Some things to notice:

When joining the cluster, our node has been assigned a unique node_id.
Its state has transitioned from uninitialized to up.
It is a follower node because it joined the cluster when the first node was already designated as a leader, and there was no reason for re-election to take place.

We can now proceed to add additional nodes. While an even number of nodes is generally not recommended for real-world production systems, we now have a bona-fide RedisRaft cluster.

Cluster Management

Monitoring

The primary tool for monitoring the status and health of a RedisRaft cluster is the INFO raft command.

RedisRaft nodes communicate with each other over the Redis port, using dedicated commands for the implementation of the Raft RPC. It is important to verify the network configuration is correct. In particular:

The port Redis listens must not be blocked.
The address and port advertised by each node must be correct. RedisRaft infers this from the network interface's address and the port configured by Redis. In some cases, this inference may be wrong (e.g., when multiple network interfaces are in use, on container network that involves NAT, etc.) In these cases, the addr argument can be used to specify the correct address and port.

The node<n>: fields describe the various nodes as currently configured, including:

Field	Description
state	The current state of connection between the local and the specified node.
voting	Indicates the remote node is up to date and can participate in voting for a new leader if election is called for.
addr	The address of the node as advertised.
port	The port of the node as advertised.
last_conn_secs	The number of seconds elapsed since the last successful connection was made.
conn_errors	A connection error counter.
conn_oks	A successful connections counter.

The last_conn_secs, conn_errors, and conn_oks, along with state, provide a quick way to identify connectivity issues.

Removing Nodes

There are a couple of reasons why you might want to remove a node from a RedisRaft cluster:

You're scaling down the cluster.
You need to replace one node with another (e.g., when replacing a node that has permanently lost its state)

To remove a node, run RAFT.NODE REMOVE <node_id>. For example:

$ redis-cli -p 5001 RAFT.NODE REMOVE 595100767
OK

Once the node is removed, the remaining cluster nodes will drop their connections to the removed node

⚠️ The removed node itself must be terminated manually after being removed.

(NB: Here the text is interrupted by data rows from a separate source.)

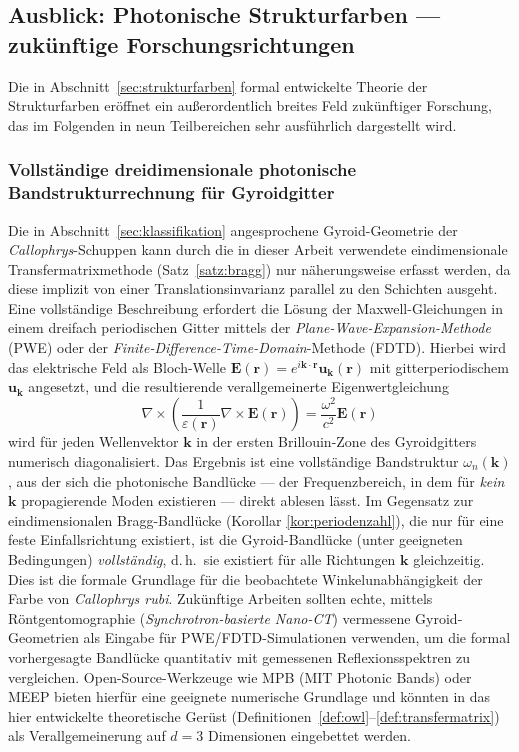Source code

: ﻿\documentclass[a4paper,12pt]{article}
\theoremstyle{definition}
\begin{document}
	\subsection{Ausblick: Photonische Strukturfarben --- zukünftige Forschungsrichtungen}
	\label{sec:ausblick_struktur}

	Die in Abschnitt~\ref{sec:strukturfarben} formal entwickelte Theorie der
	Strukturfarben eröffnet ein außerordentlich breites Feld zukünftiger
	Forschung, das im Folgenden in neun Teilbereichen sehr ausführlich
	dargestellt wird.

	\subsubsection{Vollständige dreidimensionale photonische Bandstrukturrechnung für Gyroidgitter}

	Die in Abschnitt~\ref{sec:klassifikation} angesprochene Gyroid-Geometrie
	der \textit{Callophrys}-Schuppen kann durch die in dieser Arbeit
	verwendete eindimensionale Transfermatrixmethode (Satz~\ref{satz:bragg})
	nur näherungsweise erfasst werden, da diese implizit von einer
	Translationsinvarianz parallel zu den Schichten ausgeht. Eine
	vollständige Beschreibung erfordert die Lösung der
	Maxwell-Gleichungen in einem dreifach periodischen Gitter mittels der
	\emph{Plane-Wave-Expansion-Methode} (PWE) oder der
	\emph{Finite-Difference-Time-Domain}-Methode (FDTD). Hierbei wird das
	elektrische Feld als Bloch-Welle
	$\mathbf{E}(\mathbf{r}) = e^{i\mathbf{k}\cdot\mathbf{r}}
	\mathbf{u}_{\mathbf{k}}(\mathbf{r})$ mit gitterperiodischem
	$\mathbf{u}_{\mathbf{k}}$ angesetzt, und die resultierende
	verallgemeinerte Eigenwertgleichung
	\[
	\nabla\times\left(\frac{1}{\varepsilon(\mathbf{r})}\nabla\times
	\mathbf{E}(\mathbf{r})\right) = \frac{\omega^2}{c^2}\mathbf{E}(\mathbf{r})
	\]
	wird für jeden Wellenvektor $\mathbf{k}$ in der ersten Brillouin-Zone
	des Gyroidgitters numerisch diagonalisiert. Das Ergebnis ist eine
	vollständige Bandstruktur $\omega_n(\mathbf{k})$, aus der sich die
	photonische Bandlücke --- der Frequenzbereich, in dem für \emph{kein}
	$\mathbf{k}$ propagierende Moden existieren --- direkt ablesen lässt.
	Im Gegensatz zur eindimensionalen Bragg-Bandlücke (Korollar
	\ref{kor:periodenzahl}), die nur für eine feste Einfallsrichtung
	existiert, ist die Gyroid-Bandlücke (unter geeigneten Bedingungen)
	\emph{vollständig}, d.\,h.\ sie existiert für alle Richtungen
	$\mathbf{k}$ gleichzeitig. Dies ist die formale Grundlage für die
	beobachtete Winkelunabhängigkeit der Farbe von \textit{Callophrys
		rubi}. Zukünftige Arbeiten sollten echte, mittels
	Röntgentomographie (\textit{Synchrotron-basierte Nano-CT}) vermessene
	Gyroid-Geometrien als Eingabe für PWE/FDTD-Simulationen verwenden, um
	die formal vorhergesagte Bandlücke quantitativ mit gemessenen
	Reflexionsspektren zu vergleichen. Open-Source-Werkzeuge wie MPB (MIT
	Photonic Bands) oder MEEP bieten hierfür eine geeignete numerische
	Grundlage und könnten in das hier entwickelte theoretische Gerüst
	(Definitionen~\ref{def:owl}--\ref{def:transfermatrix}) als
	Verallgemeinerung auf $d=3$ Dimensionen eingebettet werden.
\end{document}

It's especially important to shut down the node if it's still operational, as it may maintain stale state about the RedisRaft cluster it belonged to.

Configuration

RedisRaft has its own set of configuration parameters, which can be set in two different ways:

You can pass them in as command line arguments in the form of --raft.param value pairs.
You can add them to config file in the form of raft.param value.
You can run CONFIG SET and CONFIG GET in the form of CONFIG SET raft.param value.

RedisRaft supports the following configuration options:

`id`

A node's unique ID.

This is recommended only for testing, where a predictable or easy-to-track ID is required.

Default: When not specified, RedisRaft allocates a random, cluster-unique ID when the node joins the cluster.

`addr`

The address and port on which the node will be advertised. Other nodes must be able to establish connections to the local node using this address and port.

Example: 127.0.0.1:5001

Default: When not specified, addr will be set to the first non-local network interface as its host and will use the value of the Redis port for the port.

`log-filename`

The name of the Raft log file.

RedisRaft uses this as the base name of the Raft log files, and creates additional files including <filename>.idx, <filename>.tmp.idx, <filename>.tmp, <filename>.meta and <filename>.meta.tmp.

Default: redisraft.db.

`periodic-interval`

The number of milliseconds between internal RedisRaft cluster events such as heartbeats, message retransmissions, and re-election announcements.

If the request-timeout or election-timeout values must be reduced for faster failure detection, you'll also want to reduce this value as well.

Default: 100

`request-timeout`

The number of milliseconds to wait before sending an AppendEntries request as a heartbeat or a re-transmission of a previously unacknowledged request.

Default: 200

`election-timeout`

The number of milliseconds the cluster will wait for a heartbeat from the leader before assuming it is down and initiating a re-election.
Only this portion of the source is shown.